The SISTERS program emerged from a close collaboration between Global TIES and the Encinitas Union School District. In Global TIES, interdisciplinary teams of students advised by faculty work with nonprofit organizations in San Diego and around the world. A Global TIES team advised by Jan Kleissl, an associate professor of environmental engineering, taught science and engineering lessons in the school district from 2009 to 2014. Kleissl is the co-principal investigator of SISTERS and oversees the program’s curriculum, which includes hands-on lessons about solar power, water evaporation, irrigation, energy efficiency and insulation. More importantly, though, girls learn about effort, collaboration, perseverance, and resilience. “We want the girls to learn that being a scientist or an engineer isn’t easy, but it is important and fun, and well within their reach,” Bratton said.
|Andia Pebdani, a senior and environmental systems major, was one of the UC San Diego students working with the girls.
The Encinitas Union School District expects the program to be transformational for students, said Nancy Dianna Jones, the district’s administrator of support services.

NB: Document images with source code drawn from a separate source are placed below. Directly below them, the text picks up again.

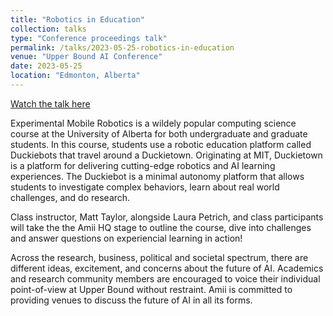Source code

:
 ```yaml
---
title: "Robotics in Education"
collection: talks
type: "Conference proceedings talk"
permalink: /talks/2023-05-25-robotics-in-education
venue: "Upper Bound AI Conference"
date: 2023-05-25
location: "Edmonton, Alberta"
---
```


[Watch the talk here](https://www.youtube.com/watch?v=iGCWJnmQOGE)

Experimental Mobile Robotics is a wildely popular computing science course at the University of Alberta for both undergraduate and graduate students. In this course, students use a robotic education platform called Duckiebots that travel around a Duckietown. Originating at MIT, Duckietown is a platform for delivering cutting-edge robotics and AI learning experiences. The Duckiebot is a minimal autonomy platform that allows students to investigate complex behaviors, learn about real world challenges, and do research. 

Class instructor, Matt Taylor, alongside Laura Petrich, and class participants will take the the Amii HQ stage to outline the course, dive into challenges and answer questions on experiencial learning in action!

Across the research, business, political and societal spectrum, there are different ideas, excitement, and concerns about the future of AI. Academics and research community members are encouraged to voice their individual point-of-view at Upper Bound without restraint. Amii is committed to providing venues to discuss the future of AI in all its forms.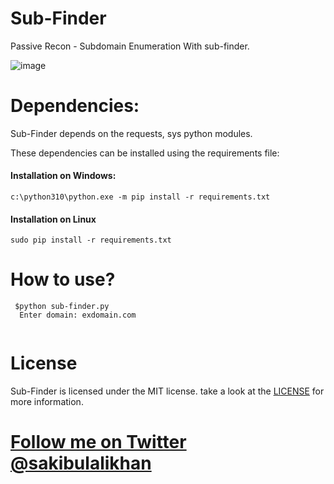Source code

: # Sub-Finder
Passive Recon - Subdomain Enumeration With sub-finder.

![image](https://user-images.githubusercontent.com/75080608/158007978-4c326bb3-1155-4517-8414-0615664c886e.png)

# Dependencies:
Sub-Finder depends on the requests, sys python modules.

These dependencies can be installed using the requirements file:

#### Installation on Windows:
```
c:\python310\python.exe -m pip install -r requirements.txt
```

#### Installation on Linux
```
sudo pip install -r requirements.txt
```
# How to use?

```
 $python sub-finder.py
  Enter domain: exdomain.com
 
 ```

# License
Sub-Finder is licensed under the MIT license. take a look at the [LICENSE](https://github.com/sakibulalikhan/sub-finder/blob/main/LICENSE) for more information.

# [Follow me on Twitter](https://twitter.com/sakibulalikhan) [@sakibulalikhan](https://twitter.com/sakibulalikhan)
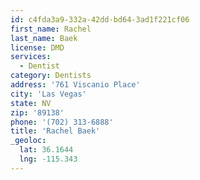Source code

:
 ```yaml
---
id: c4fda3a9-332a-42dd-bd64-3ad1f221cf06
first_name: Rachel
last_name: Baek
license: DMD
services:
  - Dentist
category: Dentists
address: '761 Viscanio Place'
city: 'Las Vegas'
state: NV
zip: '89138'
phone: '(702) 313-6888'
title: 'Rachel Baek'
_geoloc:
  lat: 36.1644
  lng: -115.343
---
```

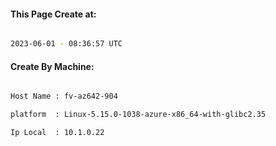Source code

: 
   
#### This Page Create at:

```bash

2023-06-01 - 08:36:57 UTC

```

#### Create By Machine:

```bash

Host Name : fv-az642-904

platform  : Linux-5.15.0-1038-azure-x86_64-with-glibc2.35

Ip Local  : 10.1.0.22

```

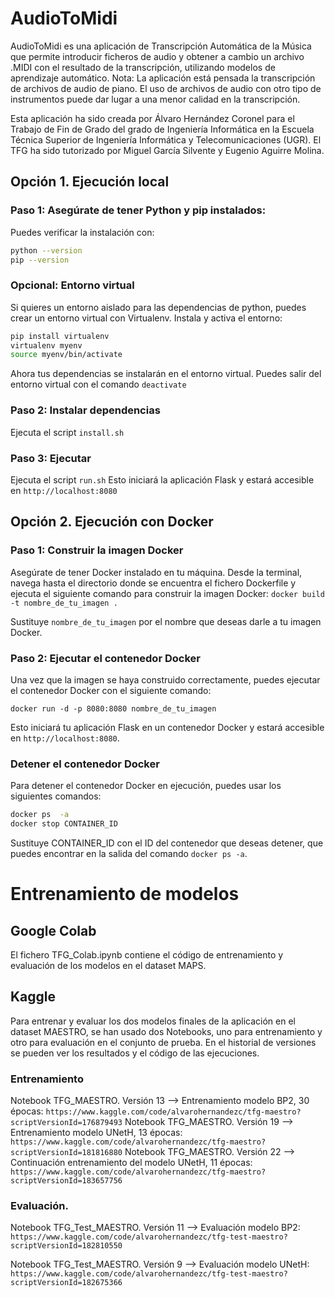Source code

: # AudioToMidi
AudioToMidi es una aplicación de Transcripción Automática de la Música que permite introducir ficheros de audio y obtener a cambio un archivo .MIDI con el resultado de la transcripción, utilizando modelos de aprendizaje automático. Nota: La aplicación está pensada la transcripción de archivos de audio de piano. El uso de archivos de audio con otro tipo de instrumentos puede dar lugar a una menor calidad en la transcripción.

Esta aplicación ha sido creada por Álvaro Hernández Coronel para el Trabajo de Fin de Grado del grado de Ingeniería Informática en la Escuela Técnica Superior de Ingeniería Informática y Telecomunicaciones (UGR). El TFG ha sido tutorizado por Miguel García Silvente y Eugenio Aguirre Molina.

## Opción 1. Ejecución local
### Paso 1: Asegúrate de tener Python y pip instalados:
Puedes verificar la instalación con:
```bash 
python --version 
pip --version
```
### Opcional: Entorno virtual
Si quieres un entorno aislado para las dependencias de python, puedes crear un entorno virtual con Virtualenv.
Instala y activa el entorno:
```bash
pip install virtualenv
virtualenv myenv
source myenv/bin/activate
```
Ahora tus dependencias se instalarán en el entorno virtual. Puedes salir del entorno virtual con el comando `deactivate`
### Paso 2: Instalar dependencias    
Ejecuta el script `install.sh`

### Paso 3: Ejecutar  
Ejecuta el script `run.sh`
Esto iniciará la aplicación Flask y estará accesible en `http://localhost:8080`


## Opción 2. Ejecución con Docker

### Paso 1: Construir la imagen Docker

Asegúrate de tener Docker instalado en tu máquina. Desde la terminal, navega hasta el directorio donde se encuentra el fichero Dockerfile y ejecuta el siguiente comando para construir la imagen Docker:
`docker build -t nombre_de_tu_imagen .`


Sustituye `nombre_de_tu_imagen` por el nombre que deseas darle a tu imagen Docker.

### Paso 2: Ejecutar el contenedor Docker

Una vez que la imagen se haya construido correctamente, puedes ejecutar el contenedor Docker con el siguiente comando:

`docker run -d -p 8080:8080 nombre_de_tu_imagen`


Esto iniciará tu aplicación Flask en un contenedor Docker y estará accesible en `http://localhost:8080`.

### Detener el contenedor Docker

Para detener el contenedor Docker en ejecución, puedes usar los siguientes comandos:

```bash
docker ps  -a
docker stop CONTAINER_ID
```

Sustituye CONTAINER_ID con el ID del contenedor que deseas detener, que puedes encontrar en la salida del comando `docker ps -a`.

# Entrenamiento de modelos 
## Google Colab
El fichero TFG_Colab.ipynb contiene el código de entrenamiento y evaluación de los modelos en el dataset MAPS.

## Kaggle
Para entrenar y evaluar los dos modelos finales de la aplicación en el dataset MAESTRO, se han usado dos Notebooks, uno para entrenamiento y otro para evaluación en el conjunto de prueba. En el historial de versiones se pueden ver los resultados y el código de las ejecuciones.
### Entrenamiento
Notebook TFG_MAESTRO. Versión 13 --> Entrenamiento modelo BP2, 30 épocas: `https://www.kaggle.com/code/alvarohernandezc/tfg-maestro?scriptVersionId=176879493`
Notebook TFG_MAESTRO. Versión 19 --> Entrenamiento modelo UNetH, 13 épocas: `https://www.kaggle.com/code/alvarohernandezc/tfg-maestro?scriptVersionId=181816880`
Notebook TFG_MAESTRO. Versión 22 --> Continuación entrenamiento del modelo UNetH, 11 épocas: `https://www.kaggle.com/code/alvarohernandezc/tfg-maestro?scriptVersionId=183657756`



### Evaluación. 
Notebook TFG_Test_MAESTRO. Versión 11 --> Evaluación modelo BP2: `https://www.kaggle.com/code/alvarohernandezc/tfg-test-maestro?scriptVersionId=182810550`

Notebook TFG_Test_MAESTRO. Versión 9 --> Evaluación modelo UNetH: `https://www.kaggle.com/code/alvarohernandezc/tfg-test-maestro?scriptVersionId=182675366`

“We want them to have knowledge of the scientific method and the ability to put it into practice,” Jones said. “We want them to bring the skills they have learned back to the classroom so that they can apply them.”
“We want them to be confident problem solvers who know how to work with others. We want them to love science,” she added. “We want them to have a desire to make a difference in their community and in the world.”
If that Thursday afternoon water filter exercise was any indication, the girls in the program are getting the message. “If you are a scientist, you can change the world,” said Michelle Francisco, 10, who wants to be a veterinarian when she grows up.
“Before I did the program, I didn’t like science so much,” said Megan Pusl, 10. “Now I like it a lot. It’s made science fun.” One of the program’s sessions, which focused on programming, got her motivated to become a coder, she said.
The program fills a need by providing hands-on science in elementary school, said Leighangela Brady, assistant superintendent of instruction for Encinitas Union. “We see it as an extension of the learning experience.”
Parents picking up the girls at the end of the day praised the program. “She talks about the projects at home,” said Ann Cerny, a middle school history teacher and UC San Diego alumna. After one of the sessions, her daughter, Serena, taught everyone in the family how to spell their names in binary.